Обстоятельства, связанные с этим случаем, очень просты. Сэр Чарльз Баскервиль имел обыкновение перед сном прогуливаться по знаменитой тисовой аллее. Бэрриморы свидетельствовали о такой его привычке. Сэр Чарльз 14 мая объявил о своем намерении ехать на другой день в Лондон и приказал Бэрримору уложить вещи. Вечером он отправился на свою обыкновенную ночную прогулку, в продолжение которой имел привычку курить сигару. С этой прогулки ему не суждено было вернуться. В двенадцать часов ночи, видя, что дверь в переднюю все еще открыта, Бэрримор стал беспокоиться и, засветив фонарь, отправился на поиски своего господина. День был сырой, и следы сэра Чарльза были ясно видны на аллее. На полпути по этой аллее есть калитка, выходящая на болото. Видно было, что сэр Чарльз останавливался тут ненадолго, затем продолжал свою прогулку по аллее, и в самом конце ее было найдено его тело. Туть есть один только необъясненный факт, а именно показание Бэрримора о том, что, за калиткой следы шагов сэра Чарльза изменили свой характер, и казалось, будто он шел не полной ступней, а только на носках. Некто Мерфи, цыган-барышник, находился в то время на болоте, недалеко от калитки, но, по собственному его признанию, был мертвецки пьян. Он заявил, что слышал крики, но не был в состоянии определить, откуда они шли. На теле сэра Чарльза не было обнаружено никаких знаков насилия и, хотя свидетельство доктора указывало на невероятное почти искажение лица (настолько сильное, что доктор Мортимер сразу не узнал своего друга и пациента), но было выяснено, что такой симптом бывает в случаях удушья и смерти от паралича сердца. Такое объяснение было дано при вскрытии, доказавшем, что сэр Чарльз давно страдал органическим пороком сердца, и следователь постановил свое решение на основании медицинских показаний. Хорошо, что все так объяснилось, потому что крайне важно, чтобы наследник сэра Чарльза поселился в замке и продолжал доброе дело, столь грустно прерванное. Если бы прозаический вывод следователя не положил конца романическим историям, которые нашептывались по поводу этой смерти, то трудно было бы найти владетеля для Баскервиля. Говорят, что ближайший родственник и наследник – сэр Генри Баскервиль, сын младшего брата сэра Чарльза. По последним известиям, молодой человек был в Америке, и теперь собираются сведения о нем для того, чтобы иметь возможность сообщить ему о его наследстве».
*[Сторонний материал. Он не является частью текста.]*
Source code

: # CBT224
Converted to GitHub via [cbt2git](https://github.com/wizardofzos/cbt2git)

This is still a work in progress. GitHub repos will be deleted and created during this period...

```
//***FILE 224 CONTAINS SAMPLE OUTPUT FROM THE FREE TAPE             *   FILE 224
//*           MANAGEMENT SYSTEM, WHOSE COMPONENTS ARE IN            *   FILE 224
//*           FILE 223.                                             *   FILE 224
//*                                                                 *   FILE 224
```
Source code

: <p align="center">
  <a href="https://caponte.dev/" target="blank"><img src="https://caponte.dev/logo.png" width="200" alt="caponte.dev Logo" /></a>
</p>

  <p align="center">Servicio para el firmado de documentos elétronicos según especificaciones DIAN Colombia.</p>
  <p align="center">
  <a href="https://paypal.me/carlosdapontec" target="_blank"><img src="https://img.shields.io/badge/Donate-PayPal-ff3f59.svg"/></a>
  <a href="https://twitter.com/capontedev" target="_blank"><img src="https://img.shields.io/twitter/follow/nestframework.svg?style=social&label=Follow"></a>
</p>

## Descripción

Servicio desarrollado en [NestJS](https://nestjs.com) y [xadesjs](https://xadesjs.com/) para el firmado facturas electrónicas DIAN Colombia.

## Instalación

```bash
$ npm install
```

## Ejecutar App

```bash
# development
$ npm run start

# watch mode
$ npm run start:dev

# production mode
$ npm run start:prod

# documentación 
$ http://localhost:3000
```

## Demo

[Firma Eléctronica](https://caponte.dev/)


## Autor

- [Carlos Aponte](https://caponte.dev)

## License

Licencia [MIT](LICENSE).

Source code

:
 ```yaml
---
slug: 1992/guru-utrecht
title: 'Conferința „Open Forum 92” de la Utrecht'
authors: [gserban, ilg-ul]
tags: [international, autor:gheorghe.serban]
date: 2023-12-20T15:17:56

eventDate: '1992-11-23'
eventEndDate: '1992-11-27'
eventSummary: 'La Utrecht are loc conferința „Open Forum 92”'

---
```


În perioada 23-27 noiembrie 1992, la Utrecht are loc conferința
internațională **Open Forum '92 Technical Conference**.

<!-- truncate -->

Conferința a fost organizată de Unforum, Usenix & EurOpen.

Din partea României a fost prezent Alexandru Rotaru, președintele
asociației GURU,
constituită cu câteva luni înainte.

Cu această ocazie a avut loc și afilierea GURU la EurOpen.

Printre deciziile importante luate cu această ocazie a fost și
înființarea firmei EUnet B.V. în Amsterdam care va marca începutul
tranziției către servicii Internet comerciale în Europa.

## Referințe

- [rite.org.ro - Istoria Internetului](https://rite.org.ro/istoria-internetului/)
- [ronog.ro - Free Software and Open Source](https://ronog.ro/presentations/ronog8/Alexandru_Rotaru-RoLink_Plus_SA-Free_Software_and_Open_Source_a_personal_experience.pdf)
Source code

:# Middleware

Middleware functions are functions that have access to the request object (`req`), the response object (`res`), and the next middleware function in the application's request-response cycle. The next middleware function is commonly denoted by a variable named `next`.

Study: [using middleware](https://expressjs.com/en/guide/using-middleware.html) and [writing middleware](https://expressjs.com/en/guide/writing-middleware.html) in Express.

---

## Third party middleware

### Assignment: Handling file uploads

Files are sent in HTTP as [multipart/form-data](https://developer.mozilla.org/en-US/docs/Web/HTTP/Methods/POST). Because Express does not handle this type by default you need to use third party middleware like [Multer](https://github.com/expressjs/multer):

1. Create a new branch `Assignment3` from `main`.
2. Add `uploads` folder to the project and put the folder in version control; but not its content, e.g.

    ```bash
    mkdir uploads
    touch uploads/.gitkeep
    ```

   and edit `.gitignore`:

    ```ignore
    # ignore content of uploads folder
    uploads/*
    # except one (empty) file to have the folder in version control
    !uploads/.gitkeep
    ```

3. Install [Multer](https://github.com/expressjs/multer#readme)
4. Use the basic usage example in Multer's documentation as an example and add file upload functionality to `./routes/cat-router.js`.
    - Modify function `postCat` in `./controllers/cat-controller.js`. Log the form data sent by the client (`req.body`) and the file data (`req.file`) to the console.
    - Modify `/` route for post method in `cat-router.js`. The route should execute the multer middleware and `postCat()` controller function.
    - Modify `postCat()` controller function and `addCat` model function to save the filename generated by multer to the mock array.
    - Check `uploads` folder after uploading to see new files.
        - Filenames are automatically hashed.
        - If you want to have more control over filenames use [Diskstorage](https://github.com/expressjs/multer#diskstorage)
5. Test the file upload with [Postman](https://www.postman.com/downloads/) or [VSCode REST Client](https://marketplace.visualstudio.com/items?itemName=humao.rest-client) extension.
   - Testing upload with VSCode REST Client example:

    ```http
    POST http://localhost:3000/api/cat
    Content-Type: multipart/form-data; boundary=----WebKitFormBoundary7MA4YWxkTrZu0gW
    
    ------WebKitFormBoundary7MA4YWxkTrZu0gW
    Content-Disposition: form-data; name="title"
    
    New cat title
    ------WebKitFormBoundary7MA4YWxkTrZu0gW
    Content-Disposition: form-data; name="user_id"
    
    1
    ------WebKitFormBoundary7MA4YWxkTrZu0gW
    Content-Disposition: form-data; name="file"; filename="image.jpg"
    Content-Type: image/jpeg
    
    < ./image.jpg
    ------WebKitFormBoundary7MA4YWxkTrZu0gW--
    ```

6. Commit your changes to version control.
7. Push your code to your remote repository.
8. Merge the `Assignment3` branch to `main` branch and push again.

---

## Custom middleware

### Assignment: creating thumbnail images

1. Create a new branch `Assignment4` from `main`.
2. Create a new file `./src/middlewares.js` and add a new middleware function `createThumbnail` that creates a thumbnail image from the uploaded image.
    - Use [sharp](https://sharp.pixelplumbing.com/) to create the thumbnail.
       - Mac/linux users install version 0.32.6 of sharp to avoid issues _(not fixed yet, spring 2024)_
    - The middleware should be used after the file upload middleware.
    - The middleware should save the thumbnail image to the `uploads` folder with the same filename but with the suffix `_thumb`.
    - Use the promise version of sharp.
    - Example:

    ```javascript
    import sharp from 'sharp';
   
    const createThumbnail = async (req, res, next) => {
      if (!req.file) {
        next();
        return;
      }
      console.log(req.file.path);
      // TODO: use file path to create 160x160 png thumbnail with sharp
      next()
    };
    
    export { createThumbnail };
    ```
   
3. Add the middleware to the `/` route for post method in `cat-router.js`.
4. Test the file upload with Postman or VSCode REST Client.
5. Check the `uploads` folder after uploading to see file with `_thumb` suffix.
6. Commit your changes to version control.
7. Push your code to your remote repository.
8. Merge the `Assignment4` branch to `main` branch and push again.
Доктор Мортимер сложил газету и положил ее обратно в карман.
– Таковы, мистер Холмс, обнародованные факты, относящиеся к смерти сэра Чарльза Баскервиля.
– Я должен принести вам свою благодарность, – сказал Шерлок Холмс, – за то, что вы привлекли мое внимание на случай, который представляет, конечно, несколько интересных данных. Я в то время видел мельком несколько газетных сообщений об этом, но был занят маленьким делом о ватиканской камее и, в своем желании угодить папе, упустил из вида несколько интересных английских дел. В этой статье, говорите вы, заключаются все обнародованные факты?
– Да.
– Так сообщите мне интимные сведения.
С этими словами Холмс снова прислонился к спинке кресла, сложил концы пальцев и принял самое бесстрастное судейское выражение.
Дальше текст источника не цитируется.